Le troisième essai s’était tout simplement détaché et avait entrainé une fausse couche en somme toute banale et très décevante. La seule chose intéressante avec celui-ci avait été qu’il avait aussi provoqué la mort de sa « mère » en sécrétant un poison qui s’était dilué dans son sang et avait agi comme si elle avait avalé une capsule de cyanure.

Les deux derniers essais étaient relativement proches. Ils étaient censés être viables. Ils étaient censés être ceux qui prouveraient qu’Hortense avait eu raison de se battre toute sa vie. Raté. Encore. Ils étaient tous les deux nés correctement, les mères porteuses se portant comme après un accouchement naturel. Le premier était resté au contact de « sa mère » dans un environnement qui se voulait le plus « normal » possible (factice évidemment). Le second avait été élevé auprès de sa mère dans une cellule et celle-ci était partie dès qu’il était capable de se débrouiller sans elle. Enfin ils pouvaient réellement se mettre au travail et les étudier afin d’en créer de nouveaux. En pure perte encore une fois.

Le premier a fini par dévorer sa mère alors qu’elle lui donnait à manger. Elle lui aurait paru plus appétissante que sa purée pour bébé. Le second était mort après avoir commencé une semi mutation. Des poils avaient poussé à divers endroits sur son corps. Sa tête avait commencé à s’allonger en une espèce de gueule informe. Ses oreilles étaient devenues plus pointues qu’à l’accoutumé. Ce qui l’avait vraisemblablement tué : sa cage thoracique déformée dans un angle étrange. Son cœur avait tout bonnement implosé. Résultat de l’apothéose ? Echecs cuisants.

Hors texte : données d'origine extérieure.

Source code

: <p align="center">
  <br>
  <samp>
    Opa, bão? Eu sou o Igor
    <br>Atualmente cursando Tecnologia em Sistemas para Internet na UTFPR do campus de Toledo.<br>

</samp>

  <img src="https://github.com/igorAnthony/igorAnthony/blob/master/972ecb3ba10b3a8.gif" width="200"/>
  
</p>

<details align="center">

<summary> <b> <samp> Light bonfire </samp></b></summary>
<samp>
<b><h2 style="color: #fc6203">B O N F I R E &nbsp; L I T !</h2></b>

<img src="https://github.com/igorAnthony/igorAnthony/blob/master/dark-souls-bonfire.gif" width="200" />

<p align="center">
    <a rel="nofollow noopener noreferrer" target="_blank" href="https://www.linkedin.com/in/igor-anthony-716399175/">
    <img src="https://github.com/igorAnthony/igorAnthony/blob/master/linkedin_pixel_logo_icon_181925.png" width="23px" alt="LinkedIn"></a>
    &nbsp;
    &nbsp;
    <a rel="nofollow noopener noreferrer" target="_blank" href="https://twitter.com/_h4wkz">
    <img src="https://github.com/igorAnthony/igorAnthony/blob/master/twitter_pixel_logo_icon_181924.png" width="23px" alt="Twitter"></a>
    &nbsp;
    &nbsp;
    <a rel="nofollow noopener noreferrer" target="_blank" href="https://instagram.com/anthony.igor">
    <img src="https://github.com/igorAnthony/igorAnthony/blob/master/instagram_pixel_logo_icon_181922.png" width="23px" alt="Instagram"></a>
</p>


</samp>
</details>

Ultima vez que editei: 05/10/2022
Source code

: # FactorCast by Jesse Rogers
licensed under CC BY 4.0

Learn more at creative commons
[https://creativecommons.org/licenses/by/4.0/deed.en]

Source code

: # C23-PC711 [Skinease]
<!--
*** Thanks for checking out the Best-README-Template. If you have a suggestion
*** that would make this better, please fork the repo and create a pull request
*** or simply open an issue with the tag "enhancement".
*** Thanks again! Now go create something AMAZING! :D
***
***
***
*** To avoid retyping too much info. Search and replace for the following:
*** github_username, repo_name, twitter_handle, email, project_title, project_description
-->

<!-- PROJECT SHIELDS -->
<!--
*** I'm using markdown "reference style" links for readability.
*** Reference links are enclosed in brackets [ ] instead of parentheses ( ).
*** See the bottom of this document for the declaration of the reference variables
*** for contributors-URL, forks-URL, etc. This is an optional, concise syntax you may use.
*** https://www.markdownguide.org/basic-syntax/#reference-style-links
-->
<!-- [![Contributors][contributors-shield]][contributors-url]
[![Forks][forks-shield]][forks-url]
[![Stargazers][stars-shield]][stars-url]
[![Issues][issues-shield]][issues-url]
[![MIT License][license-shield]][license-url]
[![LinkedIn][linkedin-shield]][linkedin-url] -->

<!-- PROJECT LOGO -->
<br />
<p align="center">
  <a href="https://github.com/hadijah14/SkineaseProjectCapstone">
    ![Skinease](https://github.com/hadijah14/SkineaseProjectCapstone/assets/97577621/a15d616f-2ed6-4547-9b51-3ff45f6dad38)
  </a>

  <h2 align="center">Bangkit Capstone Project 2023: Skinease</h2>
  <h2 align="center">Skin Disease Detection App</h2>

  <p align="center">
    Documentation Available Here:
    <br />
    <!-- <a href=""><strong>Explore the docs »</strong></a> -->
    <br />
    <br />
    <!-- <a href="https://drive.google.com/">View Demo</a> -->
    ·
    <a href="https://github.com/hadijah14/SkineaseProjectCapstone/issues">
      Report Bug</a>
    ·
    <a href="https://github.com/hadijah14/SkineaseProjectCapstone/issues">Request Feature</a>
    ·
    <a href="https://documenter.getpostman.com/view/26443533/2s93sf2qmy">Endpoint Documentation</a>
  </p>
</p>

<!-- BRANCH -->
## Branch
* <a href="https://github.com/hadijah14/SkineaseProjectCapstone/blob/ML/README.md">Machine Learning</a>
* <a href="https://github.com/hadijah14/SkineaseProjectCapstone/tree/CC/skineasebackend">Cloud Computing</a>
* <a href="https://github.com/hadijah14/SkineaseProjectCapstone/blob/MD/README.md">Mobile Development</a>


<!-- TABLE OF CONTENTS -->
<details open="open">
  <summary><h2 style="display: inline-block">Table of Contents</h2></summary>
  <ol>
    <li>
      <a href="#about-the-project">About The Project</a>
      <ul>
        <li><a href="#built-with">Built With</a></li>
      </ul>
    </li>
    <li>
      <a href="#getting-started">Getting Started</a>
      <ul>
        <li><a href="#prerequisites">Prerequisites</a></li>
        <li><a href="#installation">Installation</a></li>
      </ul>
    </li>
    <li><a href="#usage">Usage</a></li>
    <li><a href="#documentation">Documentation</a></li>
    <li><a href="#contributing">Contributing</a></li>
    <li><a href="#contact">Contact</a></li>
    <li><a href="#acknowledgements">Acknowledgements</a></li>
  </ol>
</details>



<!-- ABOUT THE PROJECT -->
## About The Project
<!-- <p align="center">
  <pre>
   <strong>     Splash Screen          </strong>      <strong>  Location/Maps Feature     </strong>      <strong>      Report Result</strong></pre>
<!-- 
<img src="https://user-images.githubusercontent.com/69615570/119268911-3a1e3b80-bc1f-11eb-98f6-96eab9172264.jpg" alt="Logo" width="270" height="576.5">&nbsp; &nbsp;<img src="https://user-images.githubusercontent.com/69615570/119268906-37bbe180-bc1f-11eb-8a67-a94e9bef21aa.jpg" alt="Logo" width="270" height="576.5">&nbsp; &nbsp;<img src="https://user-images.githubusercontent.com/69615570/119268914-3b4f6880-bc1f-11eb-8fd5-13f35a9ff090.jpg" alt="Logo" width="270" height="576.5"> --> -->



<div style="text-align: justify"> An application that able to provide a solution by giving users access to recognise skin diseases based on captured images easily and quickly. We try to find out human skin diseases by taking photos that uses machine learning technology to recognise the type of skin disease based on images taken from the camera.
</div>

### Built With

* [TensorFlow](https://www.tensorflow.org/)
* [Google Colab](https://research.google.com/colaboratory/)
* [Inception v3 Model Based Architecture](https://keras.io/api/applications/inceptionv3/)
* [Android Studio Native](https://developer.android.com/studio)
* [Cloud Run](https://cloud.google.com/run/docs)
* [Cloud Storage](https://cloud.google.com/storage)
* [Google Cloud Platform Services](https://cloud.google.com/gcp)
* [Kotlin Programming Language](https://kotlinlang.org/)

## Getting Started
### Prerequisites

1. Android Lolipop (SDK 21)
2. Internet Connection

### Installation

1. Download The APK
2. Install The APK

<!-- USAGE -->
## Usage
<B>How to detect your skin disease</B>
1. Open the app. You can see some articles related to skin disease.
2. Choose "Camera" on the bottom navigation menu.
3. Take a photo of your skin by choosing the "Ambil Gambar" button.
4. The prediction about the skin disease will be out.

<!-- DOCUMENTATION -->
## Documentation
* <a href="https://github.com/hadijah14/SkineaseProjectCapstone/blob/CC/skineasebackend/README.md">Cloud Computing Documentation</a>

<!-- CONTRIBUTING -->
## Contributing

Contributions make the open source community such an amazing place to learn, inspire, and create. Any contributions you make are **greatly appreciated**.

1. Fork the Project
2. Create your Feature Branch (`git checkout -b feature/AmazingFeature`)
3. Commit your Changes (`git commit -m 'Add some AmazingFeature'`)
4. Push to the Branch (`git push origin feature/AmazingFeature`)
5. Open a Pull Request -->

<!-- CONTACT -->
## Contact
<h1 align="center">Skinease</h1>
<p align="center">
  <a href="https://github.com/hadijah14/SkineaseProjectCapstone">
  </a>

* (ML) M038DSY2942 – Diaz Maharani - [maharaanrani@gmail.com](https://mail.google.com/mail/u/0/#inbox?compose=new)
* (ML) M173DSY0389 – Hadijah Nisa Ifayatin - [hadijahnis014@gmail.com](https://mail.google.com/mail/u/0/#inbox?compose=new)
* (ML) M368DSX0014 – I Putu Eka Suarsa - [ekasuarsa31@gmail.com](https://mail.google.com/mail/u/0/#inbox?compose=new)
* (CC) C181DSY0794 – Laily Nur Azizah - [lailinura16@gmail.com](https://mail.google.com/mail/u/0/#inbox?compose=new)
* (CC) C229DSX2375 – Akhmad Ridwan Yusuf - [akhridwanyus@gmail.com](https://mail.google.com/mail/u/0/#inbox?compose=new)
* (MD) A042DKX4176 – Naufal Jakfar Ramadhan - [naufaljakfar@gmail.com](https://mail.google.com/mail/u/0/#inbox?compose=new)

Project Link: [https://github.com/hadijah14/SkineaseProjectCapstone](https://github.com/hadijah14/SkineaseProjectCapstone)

Ludovika avait toujours su que cela allait se passer de la sorte. Bon. Elle n’aurait pas pensé qu’Hortense allait créer de telles abominations. Elle avait juste supposé qu’ils allaient simplement mourir dans le ventre des mères porteuses et basta. Mais cela revenait au même : ils étaient tous crevés en emportant les volontaires. Si, si, toutes. La dernière après avoir vu ses collègues mourir plus sombrement les unes que les autres avait décidé de se donner la mort. Après avoir vu de telles horreurs comment aurait-elle pu reprendre le cours normal de sa vie ? Hortense avait été affreusement déçue et en avait retourné tout son bureau. Ludovika avait été ennuyée d’avoir perdu autant de temps. Son mentor l’ayant obligé à arrêter tous ses travaux pour se concentrer uniquement sur ses précieux.

La doctoresse serre les poings rageusement et fait volte-face vers son assistant. Darde sur lui un regard empli d’une haine froide.

— Ose encore une seule fois ne serait-ce que penser à comparer mes travaux avec ceux du Dr Hortense… et je te donnerai en pâture à mes prochaines créations. C’est bien clair ?

Kepler pâlit à vue d’œil et hoche vigoureusement la tête avant de détaler comme un lapin dans la ligne de mire d’un renard.

[20 Mai 2181 – Laboratoire d’expertise ADN du Dr Hortense Prim]

— Est-ce que le virus est prêt ? s’enquiert Ludovika.

— Affirmatif docteur.

— Est-ce que le projet FA est opérationnel et prêt à être inoculé ?

— Affirmatif. Tout est en ordre, les doses sont toutes rangées dans les chambres réfrigérantes. Classées comme vous l’avez demandé.

— Y a-t-il une seule ombre au tableau ?

— Aucune. L’opération ne peut être qu’un succès. Notre couverture d’ONG est préparée depuis l’année dernière. Les hackers ont réussi à nous créer un palmarès brillant. Tout est prêt et n’attend plus que vos ordres.

La jeune-femme s’approche de la fenêtre et observe la jungle urbaine en contre plongé. Bientôt son paysage va changer. Leur vol direction le Sri Lanka, contrée reculée et considérablement délaissée par tous les médias et puissants dirigeants, est imminent. Ce sera un parfait terrain d’expérience. Une population relativement pauvre, vivant simplement, coupée du reste du monde. Et surtout dont le reste du monde se contre fout ! Cette fois… ce sera la bonne. Et pour la première fois en 29 ans, Ludovika esquissa un mince sourire.